For our initial benchmark dataset, we’ve implemented the Cloud to Street - Microsoft flood dataset. It is what we will use in our initial linear probing experiments and evaluation of finetuning on a downstream task. The task itself is segmentation of water pixels associated with recorded flood events.
The original dataset consists of two out of three of our Foundation model’s datacube inputs
(Sentinel-1 and Sentinel-2) along with raster water mask labels for both
sensors. Each image is 512x512 pixels. The
original Sentinel-2 images are L1C, which is Top-of-Atmosphere reflectance. We train
Clay with surface reflectance, however, so we ultimately used the geospatial bounds
from the GeoTIFF and image timestamp (from the granule name) to query
Microsoft Planetary Computer’s STAC API for L2A (Bottom-of-Atmosphere a.k.a. “surface reflectance”) Sentinel-2
scenes in the same time and space, with the same channels expected by Clay. We
then followed the same datacube
creation logic to generate datacubes with
Sentinel-1 VV and VH and the Copernicus Digital Elevation Model (DEM). We also
ensured that the Sentinel-1 data was within a +/- 3 day interval of each
reference Sentinel-2 scene (same method used by the benchmark dataset authors)
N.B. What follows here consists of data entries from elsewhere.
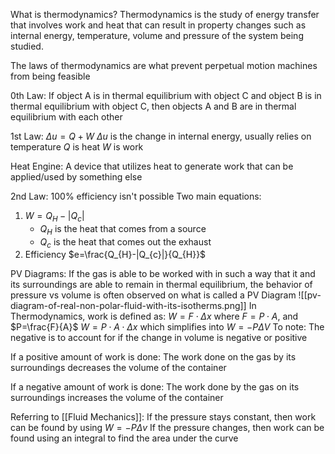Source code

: What is thermodynamics?
Thermodynamics is the study of energy transfer that involves work and heat that can result in property changes such as internal energy, temperature, volume and pressure of the system being studied.

The laws of thermodynamics are what prevent perpetual motion machines from being feasible

0th Law: If object A is in thermal equilibrium with object C and object B is in thermal equilibrium with object C, then objects A and B are in thermal equilibrium with each other

1st Law: $\Delta{u}=Q+W$
$\Delta{u}$ is the change in internal energy, usually relies on temperature
$Q$ is heat
$W$ is work

Heat Engine: A device that utilizes heat to generate work that can be applied/used by something else

2nd Law: 100% efficiency isn't possible
Two main equations: 
1. $W=Q_{H}-|Q_{c}|$
	- $Q_{H}$ is the heat that comes from a source
	- $Q_{c}$ is the heat that comes out the exhaust
2. Efficiency $e=\frac{Q_{H}-|Q_{c}|}{Q_{H}}$


PV Diagrams: If the gas is able to be worked with in such a way that it and its surroundings are able to remain in thermal equilibrium, the behavior of pressure vs volume is often observed on what is called a PV Diagram
![[pv-diagram-of-real-non-polar-fluid-with-its-isotherms.png]]
In Thermodynamics, work is defined as: 
$W=F\cdot \Delta{x}$
where $F=P\cdot A$, and $P=\frac{F}{A}$
$W=P\cdot A \cdot \Delta{x}$
which simplifies into $W=-P\Delta{V}$
To note:
The negative is to account for if the change in volume is negative or positive

If a positive amount of work is done: The work done on the gas by its surroundings decreases the volume of the container

If a negative amount of work is done: The work done by the gas on its surroundings increases the volume of the container

Referring to [[Fluid Mechanics]]:
If the pressure stays constant, then work can be found by using $W=-P\Delta{v}$
If the pressure changes, then work can be found using an integral to find the area under the curve
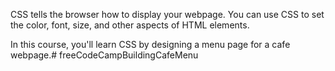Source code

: CSS tells the browser how to display your webpage. You can use CSS to set the color, font, size, and other aspects of HTML elements.

In this course, you'll learn CSS by designing a menu page for a cafe webpage.# freeCodeCampBuildingCafeMenu
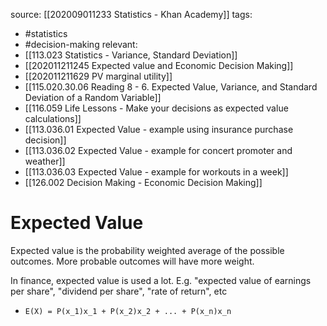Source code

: source: [[202009011233 Statistics - Khan Academy]]
tags:
- #statistics 
- #decision-making 
relevant:
- [[113.023 Statistics - Variance, Standard Deviation]]
- [[202011211245 Expected value and Economic Decision Making]]
- [[202011211629 PV marginal utility]]
- [[115.020.30.06 Reading 8 - 6. Expected Value, Variance, and Standard Deviation of a Random Variable]]
- [[116.059 Life Lessons - Make your decisions as expected value calculations]]
- [[113.036.01 Expected Value - example using insurance purchase decision]]
- [[113.036.02 Expected Value - example for concert promoter and weather]]
- [[113.036.03 Expected Value - example for workouts in a week]]
- [[126.002 Decision Making - Economic Decision Making]]

# Expected Value

Expected value is the probability weighted average of the possible outcomes. More probable outcomes will have more weight.

In finance, expected value is used a lot. E.g. "expected value of earnings per share", "dividend per share", "rate of return", etc
- `E(X) = P(x_1)x_1 + P(x_2)x_2 + ... + P(x_n)x_n`

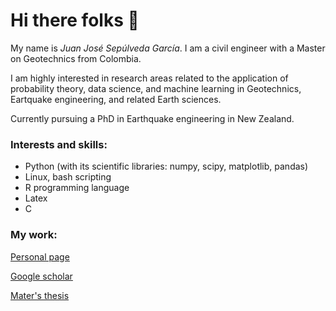 <h1 align="left">Hi there folks 👋</h1>


My name is *Juan José Sepúlveda García*. I am a civil engineer with a Master on Geotechnics from Colombia. 

I am highly interested in research areas related to the application of probability theory, data science, and machine learning in Geotechnics, Eartquake engineering, and related Earth sciences. 

Currently pursuing a PhD in Earthquake engineering in New Zealand. 

<h3 align="left">Interests and skills:</h3>

- Python (with its scientific libraries: numpy, scipy, matplotlib, pandas)
- Linux, bash scripting
- R programming language
- Latex
- C

<h3 align="left">My work:</h3>

[Personal page](https://sites.google.com/view/juanjosesepulvedagarcia/home)

[Google scholar](https://scholar.google.com/citations?user=svbgHm0AAAAJ&hl=es)

[Mater's thesis](https://repositorio.unal.edu.co/handle/unal/80527)





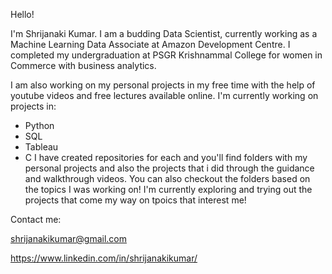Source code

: Hello!

I'm Shrijanaki Kumar. I am a budding Data Scientist, currently working as a Machine Learning Data Associate at Amazon Development Centre. I completed my undergraduation at PSGR Krishnammal College for women in Commerce with business analytics.

I am also working on my personal projects in my free time with the help of youtube videos and free lectures available online.
I'm currently working on projects in:
 - Python
 - SQL
 - Tableau
 - C
I have created repositories for each and you'll find folders with my personal projects and also the projects that i did through the guidance and walkthrough videos. You can also checkout the folders based on the topics I was working on!
I'm currently exploring and trying out the projects that come my way on tpoics that interest me!


Contact me:

shrijanakikumar@gmail.com

https://www.linkedin.com/in/shrijanakikumar/
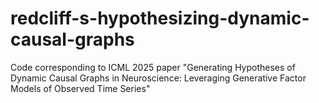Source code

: # redcliff-s-hypothesizing-dynamic-causal-graphs
Code corresponding to ICML 2025 paper "Generating Hypotheses of Dynamic Causal Graphs in Neuroscience: Leveraging Generative Factor Models of Observed Time Series"
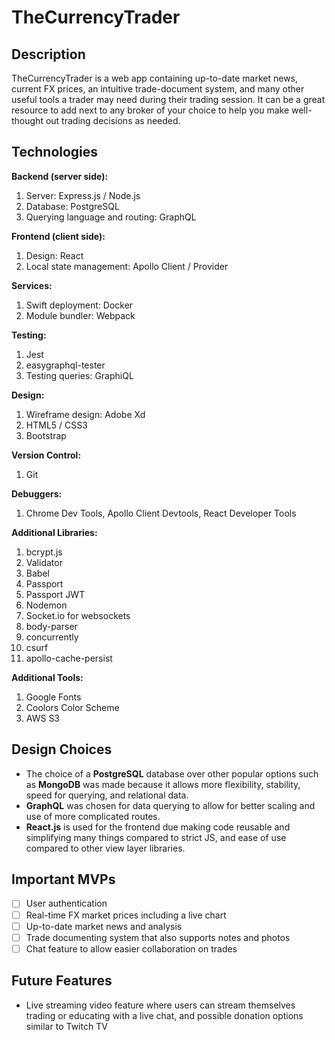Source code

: # TheCurrencyTrader

## Description

TheCurrencyTrader is a web app containing up-to-date market news, current FX prices, an intuitive trade-document system, and many other useful tools a trader may need during their trading session. It can be a great resource to add next to any broker of your choice to help you make well-thought out trading decisions as needed.

## Technologies

**Backend (server side):**
1. Server: Express.js / Node.js
2. Database: PostgreSQL
3. Querying language and routing: GraphQL

**Frontend (client side):**
1. Design: React
2. Local state management: Apollo Client / Provider

**Services:**
1. Swift deployment: Docker
2. Module bundler: Webpack

**Testing:**
1. Jest
2. easygraphql-tester
3. Testing queries: GraphiQL

**Design:**
1. Wireframe design: Adobe Xd
2. HTML5 / CSS3
3. Bootstrap

**Version Control:**
1. Git

**Debuggers:**
1. Chrome Dev Tools, Apollo Client Devtools, React Developer Tools

**Additional Libraries:**
1. bcrypt.js
2. Validator
3. Babel
4. Passport
5. Passport JWT
6. Nodemon
7. Socket.io for websockets
8. body-parser
9. concurrently
10. csurf
11. apollo-cache-persist

**Additional Tools:**
1. Google Fonts
2. Coolors Color Scheme
3. AWS S3


## Design Choices

* The choice of a **PostgreSQL** database over other popular options such as **MongoDB** was made because it allows more flexibility, stability, speed for querying, and relational data. 
* **GraphQL** was chosen for data querying to allow for better scaling and use of more complicated routes.
* **React.js** is used for the frontend due making code reusable and simplifying many things compared to strict JS, and ease of use compared to other view layer libraries.

## Important MVPs

- [ ] User authentication
- [ ] Real-time FX market prices including a live chart
- [ ] Up-to-date market news and analysis
- [ ] Trade documenting system that also supports notes and photos
- [ ] Chat feature to allow easier collaboration on trades

## Future Features

* Live streaming video feature where users can stream themselves trading or educating with a live chat, and possible donation options similar to Twitch TV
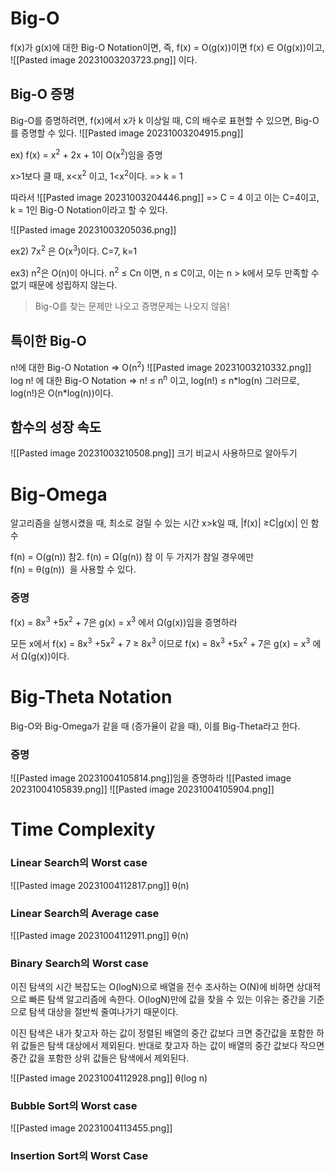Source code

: # Big-O 
f(x)가 g(x)에 대한 Big-O Notation이면,
즉, f(x) = O(g(x))이면
f(x) ∈ O(g(x))이고, 
![[Pasted image 20231003203723.png]]
이다.

## Big-O 증명
Big-O를 증명하려면, f(x)에서 x가 k 이상일 때, C의 배수로 표현할 수 있으면, Big-O를 증명할 수 있다.
![[Pasted image 20231003204915.png]]

ex)
f(x) = x<sup>2</sup> + 2x + 1이 O(x<sup>2</sup>)임을 증명

x>1보다 클 때, x<x<sup>2</sup> 이고, 1<x<sup>2</sup>이다. => k = 1

따라서 ![[Pasted image 20231003204446.png]] => C = 4
이고 이는 C=4이고, k = 1인 Big-O Notation이라고 할 수 있다.

![[Pasted image 20231003205036.png]]

ex2)
7x<sup>2</sup> 은 O(x<sup>3</sup>)이다.
C=7, k=1

ex3)
n<sup>2</sup>은 O(n)이 아니다.
n<sup>2</sup> ≤ Cn 이면, n ≤ C이고,
이는 n > k에서 모두 만족할 수 없기 때문에 성립하지 않는다.

> Big-O를 찾는 문제만 나오고 증명문제는 나오지 않음!


## 특이한 Big-O
n!에 대한 Big-O Notation => O(n<sup>2</sup>)
![[Pasted image 20231003210332.png]]
log n! 에 대한 Big-O Notation => n! ≤ n<sup>n</sup> 이고, log(n!) ≤ n\*log(n)
그러므로, log(n!)은 O(n\*log(n))이다.

## 함수의 성장 속도
![[Pasted image 20231003210508.png]]
크기 비교시 사용하므로 알아두기

# Big-Omega
알고리즘을 실행시켰을 때, 최소로 걸릴 수 있는 시간
x>k일 때, |f(x)| ≥C|g(x)| 인 함수

f(n) = O(g(n)) 참2. f(n) = Ω(g(n)) 참 이 두 가지가 참일 경우에만  
f(n) = θ(g(n))  을 사용할 수 있다.


### 증명
f(x) = 8x<sup>3</sup> +5x<sup>2</sup> + 7은 g(x) = x<sup>3</sup> 에서 Ω(g(x))임을 증명하라

모든 x에서 f(x) = 8x<sup>3</sup> +5x<sup>2</sup> + 7 ≥ 8x<sup>3</sup> 이므로 
f(x) = 8x<sup>3</sup> +5x<sup>2</sup> + 7은 g(x) = x<sup>3</sup> 에서 Ω(g(x))이다.

# Big-Theta Notation
Big-O와 Big-Omega가 같을 때 (증가율이 같을 때), 이를 Big-Theta라고 한다.

### 증명
![[Pasted image 20231004105814.png]]임을 증명하라
![[Pasted image 20231004105839.png]]
![[Pasted image 20231004105904.png]]

# Time Complexity
### Linear Search의 Worst case
![[Pasted image 20231004112817.png]]
θ(n)
### Linear Search의 Average case
![[Pasted image 20231004112911.png]]
θ(n)
### Binary Search의 Worst case
이진 탐색의 시간 복잡도는 O(logN)으로 배열을 전수 조사하는 O(N)에 비하면 상대적으로 빠른 탐색 알고리즘에 속한다. O(logN)만에 값을 찾을 수 있는 이유는 중간을 기준으로 탐색 대상을 절반씩 줄여나가기 때문이다.

이진 탐색은 내가 찾고자 하는 값이 정렬된 배열의 중간 값보다 크면 중간값을 포함한 하위 값들은 탐색 대상에서 제외된다. 반대로 찾고자 하는 값이 배열의 중간 값보다 작으면 중간 값을 포함한 상위 값들은 탐색에서 제외된다.

![[Pasted image 20231004112928.png]]
θ(log n)
### Bubble Sort의 Worst case
![[Pasted image 20231004113455.png]]

### Insertion Sort의 Worst Case
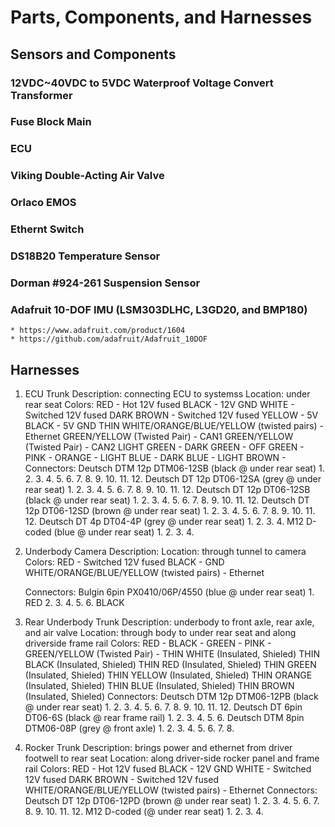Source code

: # Parts, Components, and Harnesses

## Sensors and Components
### 12VDC~40VDC to 5VDC Waterproof Voltage Convert Transformer
### Fuse Block Main
### ECU
### Viking Double-Acting Air Valve
### Orlaco EMOS
### Ethernt Switch
### DS18B20 Temperature Sensor
### Dorman #924-261 Suspension Sensor
### Adafruit 10-DOF IMU (LSM303DLHC, L3GD20, and BMP180)
	* https://www.adafruit.com/product/1604
	* https://github.com/adafruit/Adafruit_10DOF

## Harnesses
1. ECU Trunk
	Description: connecting ECU to systemss
	Location: under rear seat
	Colors:
		RED - Hot 12V fused
		BLACK - 12V GND
		WHITE - Switched 12V fused
		DARK BROWN - Switched 12V fused
		YELLOW - 5V
		BLACK - 5V GND
		THIN WHITE/ORANGE/BLUE/YELLOW (twisted pairs) - Ethernet
		GREEN/YELLOW (Twisted Pair) - CAN1
		GREEN/YELLOW (Twisted Pair) - CAN2
		LIGHT GREEN - 
		DARK GREEN - 
		OFF GREEN -
		PINK - 
		ORANGE - 
		LIGHT BLUE - 
		DARK BLUE - 
		LIGHT BROWN - 
	Connectors:
		Deutsch DTM 12p DTM06-12SB (black @ under rear seat)
			1.
			2.
			3.
			4.
			5.
			6.
			7.
			8.
			9.
			10.
			11.
			12.
		Deutsch DT 12p DT06-12SA (grey @ under rear seat)
			1.
			2.
			3.
			4.
			5.
			6.
			7.
			8.
			9.
			10.
			11.
			12.
		Deutsch DT 12p DT06-12SB (black @ under rear seat)
			1.
			2.
			3.
			4.
			5.
			6.
			7.
			8.
			9.
			10.
			11.
			12.
		Deutsch DT 12p DT06-12SD (brown @ under rear seat)
			1.
			2.
			3.
			4.
			5.
			6.
			7.
			8.
			9.
			10.
			11.
			12.
		Deutsch DT 4p DT04-4P (grey @ under rear seat)
			1.
			2.
			3.
			4.
		M12 D-coded (blue @ under rear seat)
			1.
			2.
			3.
			4.

2. Underbody Camera
	Description:
	Location: through tunnel to camera
	Colors:
		RED - Switched 12V fused
		BLACK - GND
		WHITE/ORANGE/BLUE/YELLOW (twisted pairs) - Ethernet

	Connectors:
		Bulgin 6pin PX0410/06P/4550 (blue @ under rear seat)
			1. RED
			2. 
			3. 
			4. 
			5. 
			6. BLACK

3. Rear Underbody Trunk
	Description: underbody to front axle, rear axle, and air valve 
	Location: through body to under rear seat and along driverside frame rail
	Colors:
		RED - 
		BLACK - 
		GREEN - 
		PINK - 
		GREEN/YELLOW (Twisted Pair) - 
		THIN WHITE (Insulated, Shieled)
		THIN BLACK (Insulated, Shieled)
		THIN RED (Insulated, Shieled)
		THIN GREEN (Insulated, Shieled)
		THIN YELLOW (Insulated, Shieled)
		THIN ORANGE (Insulated, Shieled)
		THIN BLUE (Insulated, Shieled)
		THIN BROWN (Insulated, Shieled)
	Connectors:
		Deutsch DTM 12p DTM06-12PB (black @ under rear seat)
			1.
			2.
			3.
			4.
			5.
			6.
			7.
			8.
			9.
			10.
			11.
			12.
		Deutsch DT 6pin DT06-6S (black @ rear frame rail)
			1.
			2.
			3.
			4.
			5.
			6.
		Deutsch DTM 8pin DTM06-08P (grey @ front axle) 
			1.
			2.
			3.
			4.
			5.
			6.
			7.
			8.

4. Rocker Trunk
	Description: brings power and ethernet from driver footwell to rear seat
	Location: along driver-side rocker panel and frame rail
	Colors:
		RED - Hot 12V fused
		BLACK - 12V GND
		WHITE - Switched 12V fused
		DARK BROWN - Switched 12V fused
		WHITE/ORANGE/BLUE/YELLOW (twisted pairs) - Ethernet
	Connectors:
		Deutsch DT 12p DT06-12PD (brown @ under rear seat)
			1.
			2.
			3.
			4.
			5.
			6.
			7.
			8.
			9.
			10.
			11.
			12.
		M12 D-coded (@ under rear seat)
			1.
			2.
			3.
			4.
	
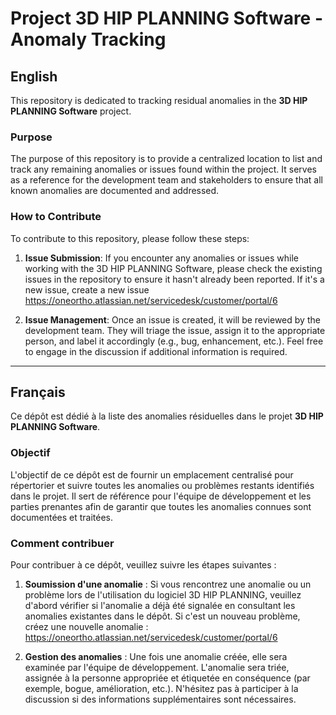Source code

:# Project 3D HIP PLANNING Software - Anomaly Tracking

## English

This repository is dedicated to tracking residual anomalies in the **3D HIP PLANNING Software** project. 

### Purpose
The purpose of this repository is to provide a centralized location to list and track any remaining anomalies or issues found within the project. It serves as a reference for the development team and stakeholders to ensure that all known anomalies are documented and addressed.

### How to Contribute
To contribute to this repository, please follow these steps:

1. **Issue Submission**: If you encounter any anomalies or issues while working with the 3D HIP PLANNING Software, please check the existing issues in the repository to ensure it hasn't already been reported. If it's a new issue, create a new issue https://oneortho.atlassian.net/servicedesk/customer/portal/6

2. **Issue Management**: Once an issue is created, it will be reviewed by the development team. They will triage the issue, assign it to the appropriate person, and label it accordingly (e.g., bug, enhancement, etc.). Feel free to engage in the discussion if additional information is required.

---

## Français

Ce dépôt est dédié à la liste des anomalies résiduelles dans le projet **3D HIP PLANNING Software**.

### Objectif
L'objectif de ce dépôt est de fournir un emplacement centralisé pour répertorier et suivre toutes les anomalies ou problèmes restants identifiés dans le projet. Il sert de référence pour l'équipe de développement et les parties prenantes afin de garantir que toutes les anomalies connues sont documentées et traitées.

### Comment contribuer
Pour contribuer à ce dépôt, veuillez suivre les étapes suivantes :

1. **Soumission d'une anomalie** : Si vous rencontrez une anomalie ou un problème lors de l'utilisation du logiciel 3D HIP PLANNING, veuillez d'abord vérifier si l'anomalie a déjà été signalée en consultant les anomalies existantes dans le dépôt. Si c'est un nouveau problème, créez une nouvelle anomalie : https://oneortho.atlassian.net/servicedesk/customer/portal/6

2. **Gestion des anomalies** : Une fois une anomalie créée, elle sera examinée par l'équipe de développement. L'anomalie sera triée, assignée à la personne appropriée et étiquetée en conséquence (par exemple, bogue, amélioration, etc.). N'hésitez pas à participer à la discussion si des informations supplémentaires sont nécessaires.

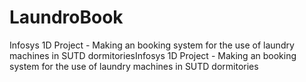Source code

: # LaundroBook
 Infosys 1D Project - Making an booking system for the use of laundry machines in SUTD dormitoriesInfosys 1D Project - Making an booking system for the use of laundry machines in SUTD dormitories
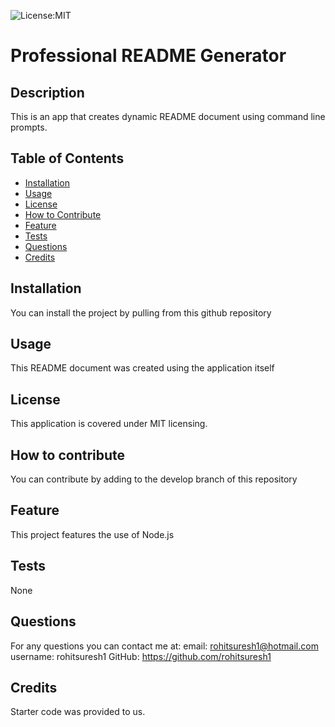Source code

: 
![License:MIT](https://img.shields.io/badge/License-MIT-yellow.svg)

# Professional README Generator
           
## Description
This is an app that creates dynamic README document using command line prompts.
 
## Table of Contents
- [Installation](#inst)
- [Usage](#usage)
- [License](#license)
- [How to Contribute](#contributing)
- [Feature](#feature)
- [Tests](#tests)
- [Questions](#questions)
- [Credits](#credits)

  
<a name="inst"></a>
## Installation
You can install the project by pulling from this github repository

<a name="usage"></a>
## Usage
This README document was created using the application itself
    
<a name="license"></a>
## License
This application is covered under MIT licensing.

<a name="contributing"></a>
## How to contribute
You can contribute by adding to the develop branch of this repository
  
<a name="feature"></a>
## Feature
This project features the use of Node.js
  
<a name="tests"></a>
## Tests
None
  
<a name="questions"></a>
## Questions
For any questions you can contact me at:
email: rohitsuresh1@hotmail.com
username: rohitsuresh1 GitHub: https://github.com/rohitsuresh1

<a name="credits"></a>
## Credits
Starter code was provided to us.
and that the Sentinel-1 data was indeed already included in the bechmark
dataset’s list of granules. The datacubes generated have all three inputs
matching the exact specs of the Foundation model’s training data, at 512x512
pixels.
Here is an example of a datacube we generated for the dataset:
The images, left to right, show a true-color representation of the Sentinel-2 scene, the Sentinel-1 VH polarization, and the Digital Elevation Model.
Here we have something similar, but this time just the Sentinel-1 and Sentinel-2 scenes with the Sentinel-1 water mask (ground truth) overlaid.
Last note on this benchmark dataset that we’ve adapted for Clay: we made sure to preserve the metadata for timestamp and geospatial coordinates in the datacube such that we can embed information in the way that the Clay Foundation model expects. We also preserve the flood event information for analysis during finetuning.
The script for generating these datacubes is at Clay-foundation/model. You’ll need an AWS account and Microsoft Planetary Computer API Key to run this. The data is queried from Microsoft Planetary Computer STAC APIs, read and processed in memory, and the datacubes are written directly to AWS S3.